Individuals in the test group were seated at a table and asked to fill in a questionnaire. A plate of delicious smelling cookies was placed on the table. Unbeknownst to them, they were put there deliberately, so participants would have to resist the temptation to eat them (all of them actually did this successfully). Individuals in the control group did not have to exert self-control.
All participants then had to the physical task. Guess what happened? You guessed right: people who previously had to exercise willpower had a marked decrease in performance. They perceived the task as more painful and quit the wall-sit sooner than those in the control group.
So, when it comes to your finances, should you just capitulate by giving in to your pain and buy that fancy TV that you don’t really need? Obviously not. Self-control is a human virtue that should be fostered.
From a behavioral science point of view, things look a bit different. While we need to promote the exercise of willpower or self-control, we also have to work with human shortcomings to achieve results. Automatic enrollment in retirement plans, for example, is a simple behavioral intervention that works with people’s tendency to do nothing.
Another important behavioral approach to increasing savings is based on good timing. That’s all about accepting that people live in the moment by targeting “savable moments”. A number of apps are available already that allow you to "save when you spend," for example, by putting away your spare change when you make a purchase.
More significant but less frequent savable moments happen if you're a worker who gets paid bonuses or when a relative leaves you an inheritance. But the most widespread of those moments isn’t about the money left by Aunt Daisy in Florida—it’s your tax refund from Uncle Sam in Washington DC.
Researchers recently reported the results of a large scale study conducted on more than half a million TurboTax users from low-moderate income households. They found that encouraging people to save their federal refund for emergencies, big ticket purchases, or retirement made a significant difference. People saved up to 50 percent more money than they would have otherwise.
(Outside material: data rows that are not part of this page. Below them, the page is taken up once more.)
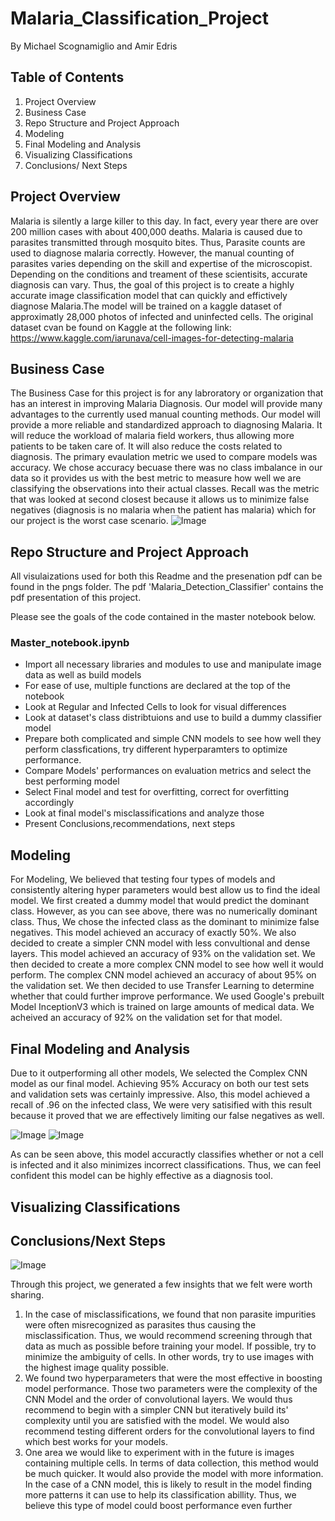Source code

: # Malaria_Classification_Project
By Michael Scognamiglio and Amir Edris 
## Table of Contents
1. Project Overview
1. Business Case 
1. Repo Structure and Project Approach
1. Modeling 
1. Final Modeling and Analysis
1. Visualizing Classifications
1. Conclusions/ Next Steps
## Project Overview
Malaria is silently a large killer to this day. In fact, every year there are over 200 million cases with about 400,000 deaths.
Malaria is caused due to parasites transmitted through mosquito bites. Thus, Parasite counts are used to diagnose malaria  correctly. However, the manual counting of parasites varies depending on the skill and expertise of the microscopist. Depending on the conditions and treament of these scientisits, accurate diagnosis can vary. Thus, the goal of this project is to create a highly accurate image classification model that can quickly and effictively diagnose Malaria.The model will be trained on a kaggle dataset of approximatly 28,000 photos of infected and uninfected cells. The original dataset cvan be found on Kaggle at the following link: https://www.kaggle.com/iarunava/cell-images-for-detecting-malaria
## Business Case 
The Business Case for this project is for any labroratory or organization that has an interest in improving Malaria Diagnosis. Our model will provide many advantages to the currently used manual counting methods. Our model will provide a more reliable and standardized approach to diagnosing Malaria. It will reduce the workload of malaria field workers, thus allowing more patients to be taken care of. It will also reduce the costs related to diagnosis. The primary evaulation metric we used to compare models was accuracy. We chose accuracy becuase there was no class imbalance in our data so it provides us with the best metric to measure how well we are classifying the observations into their actual classes. Recall was the metric that was looked at second closest because it allows us to minimize false negatives (diagnosis is no malaria when the patient has malaria) which for our project is the worst case scenario.
![Image](https://github.com/Scogs25/Malaria_Classification_Project/blob/main/pngs/Class_Distributions.png)

## Repo Structure and Project Approach
 All visulaizations used for both this Readme and the presenation pdf can be found in the pngs folder.
 The pdf 'Malaria_Detection_Classifier' contains the  pdf presentation of this project.
 
Please see the goals of the code contained in the master notebook below. 
 ### Master_notebook.ipynb
  - Import all necessary libraries and modules to use and manipulate image data as well as build  models
  - For ease of use, multiple functions are declared at the top of the notebook
  - Look at Regular and Infected Cells to look for visual differences
  - Look at dataset's class distribtuions and use to build a dummy classifier model
  - Prepare both complicated and simple CNN models to see how well they perform classfications, try different hyperparamters to optimize performance.
  - Compare Models' performances on evaluation metrics and select the best performing model
  - Select Final model and test for overfitting, correct for overfitting accordingly
  - Look at final model's misclassifications and analyze those
  - Present Conclusions,recommendations, next steps
 
## Modeling 
For Modeling, We believed that testing four types of models and consistently altering hyper parameters would best allow us to find the ideal model. We first created a dummy model that would predict the dominant class. However, as you can see above, there was no numerically dominant class. Thus, We chose the infected class as the dominant to minimize false negatives. This model achieved an accuracy of exactly 50%. We also decided to create a simpler CNN model with less convultional and dense layers. This model achieved an accuracy of 93% on the validation set. We then decided to create a more complex CNN model to see how well it would perform. The complex CNN model achieved an accuracy of about 95% on the validation set. We then decided to use Transfer Learning to determine whether that could further improve performance. We used Google's prebuilt Model InceptionV3 which is trained on large amounts of medical data.  We acheived an accuracy of 92% on the validation set for that model.

## Final Modeling and Analysis 
Due to it outperforming all other models, We selected the Complex CNN model as our final model. Achieving 95% Accuracy on both our test sets and validation sets was certainly impressive. Also, this model achieved a recall of .96 on the infected class, We were very satisified with this result because it proved that we are effectively limiting our false negatives as well.

![Image](https://github.com/Scogs25/Malaria_Classification_Project/blob/main/pngs/Final_model_Accuraccy_curve.png)
![Image](https://github.com/Scogs25/Malaria_Classification_Project/blob/main/pngs/Final_model_Confusion_Matrix.png)

As can be seen above, this model accuractly classifies whether or not a cell is infected and it also minimizes incorrect classifications. Thus, we can feel confident this model can be highly effective as a diagnosis tool.

## Visualizing Classifications 

## Conclusions/Next Steps 
![Image](https://github.com/Scogs25/Malaria_Classification_Project/blob/main/pngs/Modeling_Accuracy_Comparisons.png)

Through this project, we generated a few insights that we felt were worth sharing.

1. In the case of misclassifications, we found that non parasite impurities were often misrecognized as parasites thus causing the misclassification. Thus, we would recommend screening through that data as much as possible before training your model. If possible, try to minimize the ambiguity of cells. In other words, try to use images with the highest image quality possible. 
1. We found two hyperparameters that were the most effective in boosting model performance. Those two parameters were the complexity of the CNN Model and the order of convolutional layers. We would thus recommend to begin with a simpler CNN but iteratively build its' complexity until you are satisfied with the model. We would also recommend testing different orders for the convolutional layers to find which best works for your models. 
1. One area we would like to experiment with in the future is images containing multiple cells. In terms of data collection, this method would be much quicker. It would also provide the model with more information. In the case of a CNN model, this is likely to result in the model finding more patterns it can use to help its classification abillity. Thus, we believe this type of model could boost performance even further
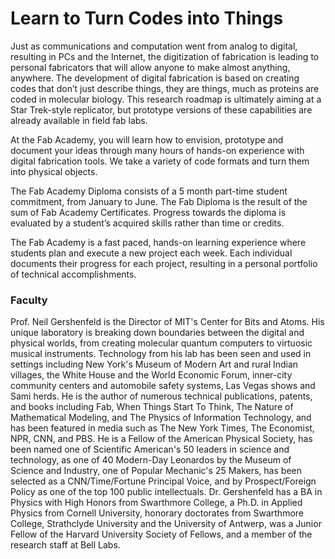 # Learn to Turn Codes into Things   

Just as communications and computation went from analog to digital, resulting in PCs and the Internet, the digitization of fabrication is leading to personal fabricators that will allow anyone to make almost anything, anywhere. The development of digital fabrication is based on creating codes that don’t just describe things, they are things, much as proteins are coded in molecular biology. This research roadmap is ultimately aiming at a Star Trek-style replicator, but prototype versions of these capabilities are already available in field fab labs.

At the Fab Academy, you will learn how to envision, prototype and document your ideas through many hours of hands-on experience with digital fabrication tools. We take a variety of code formats and turn them into physical objects.

The Fab Academy Diploma consists of a 5 month part-time student commitment, from January to June. The Fab Diploma is the result of the sum of Fab Academy Certificates. Progress towards the diploma is evaluated by a student’s acquired skills rather than time or credits.

The Fab Academy is a fast paced, hands-on learning experience where students plan and execute a new project each week. Each individual documents their progress for each project, resulting in a personal portfolio of technical accomplishments.

### Faculty

Prof. Neil Gershenfeld is the Director of MIT's Center for Bits and Atoms. His unique laboratory is breaking down boundaries between the digital and physical worlds, from creating molecular quantum computers to virtuosic musical instruments. Technology from his lab has been seen and used in settings including New York's Museum of Modern Art and rural Indian villages, the White House and the World Economic Forum, inner-city community centers and automobile safety systems, Las Vegas shows and Sami herds. He is the author of numerous technical publications, patents, and books including Fab, When Things Start To Think, The Nature of Mathematical Modeling, and The Physics of Information Technology, and has been featured in media such as The New York Times, The Economist, NPR, CNN, and PBS. He is a Fellow of the American Physical Society, has been named one of Scientific American's 50 leaders in science and technology, as one of 40 Modern-Day Leonardos by the Museum of Science and Industry, one of Popular Mechanic's 25 Makers, has been selected as a CNN/Time/Fortune Principal Voice, and by Prospect/Foreign Policy as one of the top 100 public intellectuals. Dr. Gershenfeld has a BA in Physics with High Honors from Swarthmore College, a Ph.D. in Applied Physics from Cornell University, honorary doctorates from Swarthmore College, Strathclyde University and the University of Antwerp, was a Junior Fellow of the Harvard University Society of Fellows, and a member of the research staff at Bell Labs.
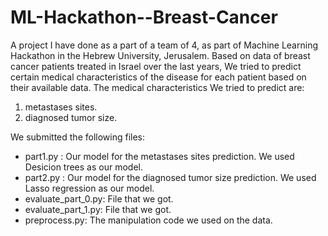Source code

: # ML-Hackathon--Breast-Cancer
A project I have done as a part of a team of 4, as part of Machine Learning Hackathon in the Hebrew University, Jerusalem. 
Based on data of breast cancer patients treated in Israel over the last years, We tried to predict certain medical characteristics of the disease for each patient based on their available data.
The medical characteristics We tried to predict are:
1. metastases sites.
2. diagnosed tumor size.

We submitted the following files:
- part1.py : Our model for the metastases sites prediction. We used Desicion trees as our model. 
- part2.py : Our model for the diagnosed tumor size prediction. We used Lasso regression as our model. 
- evaluate_part_0.py: File that we got.
- evaluate_part_1.py: File that we got.
- preprocess.py: The manipulation code we used on the data.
The success of behavioral interventions like this is not just down to sending the right message at the right time. It’s also a matter of making the behavior as frictionless as possible. Indeed, Richard Thaler, the Nobel Prize winning behavioral economist, has one simple mantra in his nudging approach to behavior change: “make it easy”. This is where technology can help turn your savable moments into actual savings.
So, as you plan for your financial future, why not start by identifying your personal savable moments? And before you convert that cookie jar into a coin jar, consider taking advantage of the technology that others have designed for you to make it easier and more impactful. Your tax return will be a good start. Seize the moment!